_What is expected_.
The records below hold a stretch from the line with "এ টিটকারি শুনে মা জবাব দেয়" through the line with "মা: সেক্স নিয়মিত"; return exactly those lines, ends included, and nothing more.

_Recorded information_.
- - - -
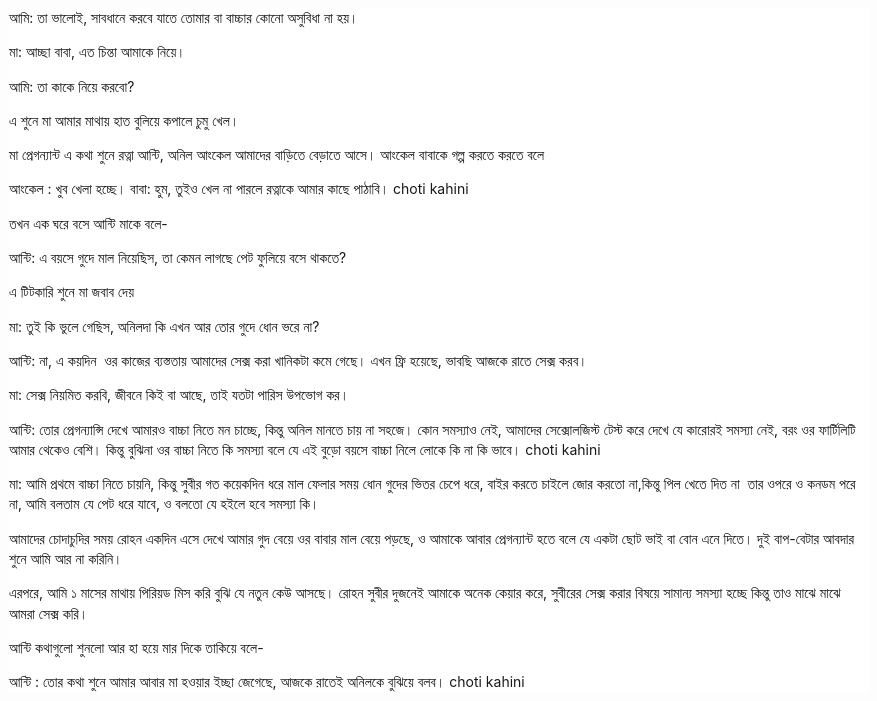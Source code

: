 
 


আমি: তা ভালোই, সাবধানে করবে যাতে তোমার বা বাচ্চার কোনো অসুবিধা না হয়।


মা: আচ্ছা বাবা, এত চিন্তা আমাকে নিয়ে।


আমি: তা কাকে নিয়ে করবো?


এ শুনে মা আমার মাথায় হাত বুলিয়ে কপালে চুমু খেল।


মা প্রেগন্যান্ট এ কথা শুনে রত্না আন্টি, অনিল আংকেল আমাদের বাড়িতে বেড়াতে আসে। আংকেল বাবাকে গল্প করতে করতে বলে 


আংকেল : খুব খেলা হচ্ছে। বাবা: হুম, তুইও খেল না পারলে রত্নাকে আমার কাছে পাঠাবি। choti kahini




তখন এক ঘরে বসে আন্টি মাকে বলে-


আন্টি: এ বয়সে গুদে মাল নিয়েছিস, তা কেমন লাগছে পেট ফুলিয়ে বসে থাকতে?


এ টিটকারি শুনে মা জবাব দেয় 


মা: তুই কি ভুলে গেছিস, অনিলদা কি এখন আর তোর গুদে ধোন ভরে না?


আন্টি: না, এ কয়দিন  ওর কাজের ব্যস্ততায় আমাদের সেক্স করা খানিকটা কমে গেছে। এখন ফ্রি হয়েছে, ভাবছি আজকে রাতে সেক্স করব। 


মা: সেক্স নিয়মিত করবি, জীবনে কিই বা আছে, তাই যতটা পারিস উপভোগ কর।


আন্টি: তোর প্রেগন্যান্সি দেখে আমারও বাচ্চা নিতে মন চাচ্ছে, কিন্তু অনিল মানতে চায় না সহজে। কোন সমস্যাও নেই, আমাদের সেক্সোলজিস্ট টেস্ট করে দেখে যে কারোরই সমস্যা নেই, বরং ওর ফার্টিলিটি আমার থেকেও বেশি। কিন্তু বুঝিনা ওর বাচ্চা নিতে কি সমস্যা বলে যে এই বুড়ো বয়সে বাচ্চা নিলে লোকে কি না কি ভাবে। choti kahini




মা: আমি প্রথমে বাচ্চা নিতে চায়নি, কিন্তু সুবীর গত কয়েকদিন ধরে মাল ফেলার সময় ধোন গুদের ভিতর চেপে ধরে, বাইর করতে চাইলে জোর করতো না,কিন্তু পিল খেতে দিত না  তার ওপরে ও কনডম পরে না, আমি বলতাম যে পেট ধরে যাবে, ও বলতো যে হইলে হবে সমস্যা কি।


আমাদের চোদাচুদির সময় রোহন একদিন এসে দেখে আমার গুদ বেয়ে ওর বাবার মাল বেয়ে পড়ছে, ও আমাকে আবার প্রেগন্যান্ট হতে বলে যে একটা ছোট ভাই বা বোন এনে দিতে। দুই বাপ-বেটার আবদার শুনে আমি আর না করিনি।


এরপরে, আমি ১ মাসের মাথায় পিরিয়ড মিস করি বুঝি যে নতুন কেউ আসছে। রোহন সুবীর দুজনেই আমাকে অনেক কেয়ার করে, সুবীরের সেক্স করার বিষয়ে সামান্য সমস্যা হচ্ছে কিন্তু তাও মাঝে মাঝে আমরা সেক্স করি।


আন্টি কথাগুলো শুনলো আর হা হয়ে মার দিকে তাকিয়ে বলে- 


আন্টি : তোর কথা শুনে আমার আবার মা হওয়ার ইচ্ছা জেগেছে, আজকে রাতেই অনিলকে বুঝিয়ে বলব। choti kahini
- - - -
_Solution to this problem_.
এ টিটকারি শুনে মা জবাব দেয় 


মা: তুই কি ভুলে গেছিস, অনিলদা কি এখন আর তোর গুদে ধোন ভরে না?


আন্টি: না, এ কয়দিন  ওর কাজের ব্যস্ততায় আমাদের সেক্স করা খানিকটা কমে গেছে। এখন ফ্রি হয়েছে, ভাবছি আজকে রাতে সেক্স করব। 


মা: সেক্স নিয়মিত করবি, জীবনে কিই বা আছে, তাই যতটা পারিস উপভোগ কর।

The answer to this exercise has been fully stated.